Biden congratulates Lula while the world waits to see if Bolsonaro would concede

Biden congratulates Lula while the world waits to see if Bolsonaro would concede

President Joe Biden congratulated President-elect Luiz Inácio Lula da Silva of Brazil on the phone as the world awaited Jair Bolsonaro’s decision to concede the presidency.

Bolsonaro, who is sometimes compared to Donald Trump, will break his silence on Monday afternoon, but there are concerns that the far-right populist may fight Lula’s victory.

Biden and other foreign leaders have been ready to confirm Lula’s legitimacy by calling him.

According to a White House summary of the conversation, Biden praised the robustness of Brazilian democratic institutions following free, fair, and legitimate elections.

The White House reported that the two leaders discussed the strong relationship between the United States and Brazil and agreed to continue working as partners to address common challenges such as combating climate change, ensuring food security, promoting inclusion and democracy, and managing regional migration.

Chinese President Xi Jinping, Russian President Vladimir Putin, German Chancellor Olaf Scholz, and French President Emmanuel Macron all offered their congratulations.


Lula, 77, led Brazil between 2003 and 2010. His election victory follows a stint in prison for convictions of corruption that were later overturned.

The Supreme Electoral Court (TSE) announced that Lula received 50.9% of the vote versus Bolsonaro’s 49.1%, making Bolsonaro the first sitting Brazilian president to lose an election.

However, before to the election, Bolsonaro consistently made unfounded assertions that the electoral system was susceptible to fraud.

Lula’s inauguration is slated for January 1.

Lula declared at his campaign headquarters, “I will govern for all 215 million Brazilians, not only those who voted for me.” “We are one nation, one people, and one wonderful country,”

His victory was a response to the fiery far-right populism of Bolsonaro, who came from the back benches of Congress to form a conservative alliance but lost popularity as Brazil suffered one of the greatest coronavirus pandemic deaths.

Lula has pledged a return to state-driven economic growth and social measures that helped millions of Brazilians escape poverty during his two terms as president.

The administration of Lula, a former union leader born into poverty, was distinguished by a commodity-driven economic boom, and he departed office with record popularity.

However, his Workers Party was later tarnished by a severe recession and a record-breaking corruption scandal that landed him in jail for 19 months on bribery convictions that the Supreme Court overturned last year.

Throughout the first part of the count, Bolsonaro was in the lead, but as soon as Lula passed him, motorists in central Sao Paulo began blasting their horns.

People in the Ipanema neighborhood of Rio de Janeiro could be heard exclaiming, “It turned!”

Bolsonaro, 67, who has made unfounded assertions for years that Brazil’s voting system is susceptible to fraud, openly considered refusing to recognize the results of the election last year.

According to Reuters sources, electoral authorities are preparing for him to contest the results and have made security arrangements in case his followers launch protests.

Two hours after election officials pronounced Lula the victor, neither Bolsonaro nor his campaign had made any public statements regarding the outcome.
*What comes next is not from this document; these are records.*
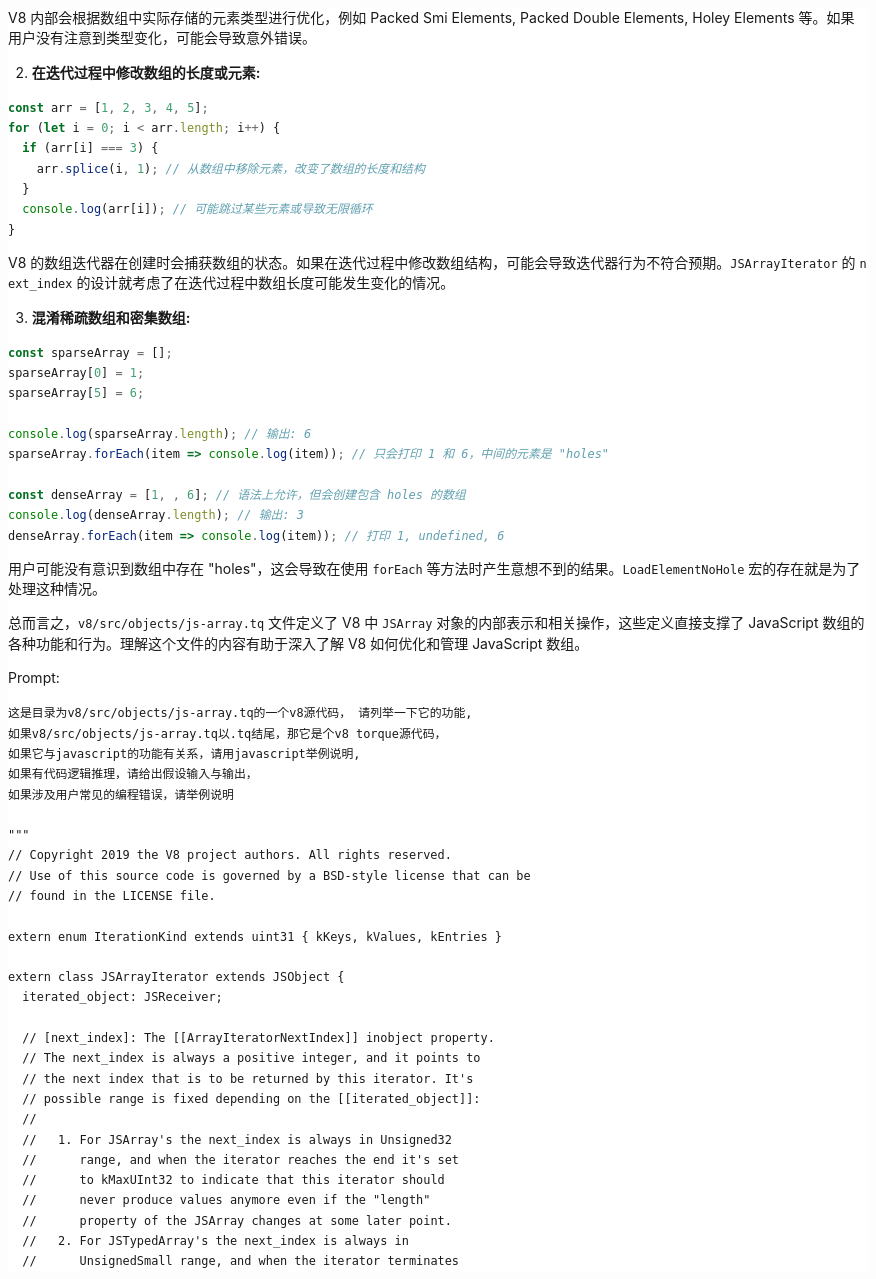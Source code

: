 V8 内部会根据数组中实际存储的元素类型进行优化，例如 Packed Smi Elements, Packed Double Elements, Holey Elements 等。如果用户没有注意到类型变化，可能会导致意外错误。

2. **在迭代过程中修改数组的长度或元素:**

```javascript
const arr = [1, 2, 3, 4, 5];
for (let i = 0; i < arr.length; i++) {
  if (arr[i] === 3) {
    arr.splice(i, 1); // 从数组中移除元素，改变了数组的长度和结构
  }
  console.log(arr[i]); // 可能跳过某些元素或导致无限循环
}
```

V8 的数组迭代器在创建时会捕获数组的状态。如果在迭代过程中修改数组结构，可能会导致迭代器行为不符合预期。`JSArrayIterator` 的 `next_index` 的设计就考虑了在迭代过程中数组长度可能发生变化的情况。

3. **混淆稀疏数组和密集数组:**

```javascript
const sparseArray = [];
sparseArray[0] = 1;
sparseArray[5] = 6;

console.log(sparseArray.length); // 输出: 6
sparseArray.forEach(item => console.log(item)); // 只会打印 1 和 6，中间的元素是 "holes"

const denseArray = [1, , 6]; // 语法上允许，但会创建包含 holes 的数组
console.log(denseArray.length); // 输出: 3
denseArray.forEach(item => console.log(item)); // 打印 1, undefined, 6
```

用户可能没有意识到数组中存在 "holes"，这会导致在使用 `forEach` 等方法时产生意想不到的结果。`LoadElementNoHole` 宏的存在就是为了处理这种情况。

总而言之，`v8/src/objects/js-array.tq` 文件定义了 V8 中 `JSArray` 对象的内部表示和相关操作，这些定义直接支撑了 JavaScript 数组的各种功能和行为。理解这个文件的内容有助于深入了解 V8 如何优化和管理 JavaScript 数组。

Prompt: 
```
这是目录为v8/src/objects/js-array.tq的一个v8源代码， 请列举一下它的功能, 
如果v8/src/objects/js-array.tq以.tq结尾，那它是个v8 torque源代码，
如果它与javascript的功能有关系，请用javascript举例说明,
如果有代码逻辑推理，请给出假设输入与输出，
如果涉及用户常见的编程错误，请举例说明

"""
// Copyright 2019 the V8 project authors. All rights reserved.
// Use of this source code is governed by a BSD-style license that can be
// found in the LICENSE file.

extern enum IterationKind extends uint31 { kKeys, kValues, kEntries }

extern class JSArrayIterator extends JSObject {
  iterated_object: JSReceiver;

  // [next_index]: The [[ArrayIteratorNextIndex]] inobject property.
  // The next_index is always a positive integer, and it points to
  // the next index that is to be returned by this iterator. It's
  // possible range is fixed depending on the [[iterated_object]]:
  //
  //   1. For JSArray's the next_index is always in Unsigned32
  //      range, and when the iterator reaches the end it's set
  //      to kMaxUInt32 to indicate that this iterator should
  //      never produce values anymore even if the "length"
  //      property of the JSArray changes at some later point.
  //   2. For JSTypedArray's the next_index is always in
  //      UnsignedSmall range, and when the iterator terminates
```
Lula promises to govern outside of his socialist Workers’ Party. He desires to recruit centrists and even those right-leaning voters who supported him for the first time, and to restore the nation’s prosperous past.

In a politically polarized culture where economic development is stagnating and inflation is surging, he faces headwinds.

His triumph extends a wave of previous leftist successes in the region, including Chile, Colombia, and Argentina. It is the first time since Brazil’s restoration to democracy in 1985 that the incumbent president has failed to win reelection.

Thomas Traumann, an independent political analyst, drew a parallel between the results and Biden’s victory in 2020, stating that Lula will inherit a deeply divided nation.

“Lula’s greatest challenge will be to bring peace to the country,” he said. Not only are people divided on political issues, but they also have different values, identities, and opinions. Moreover, they do not care about the opposing side’s values, identities, or opinions.’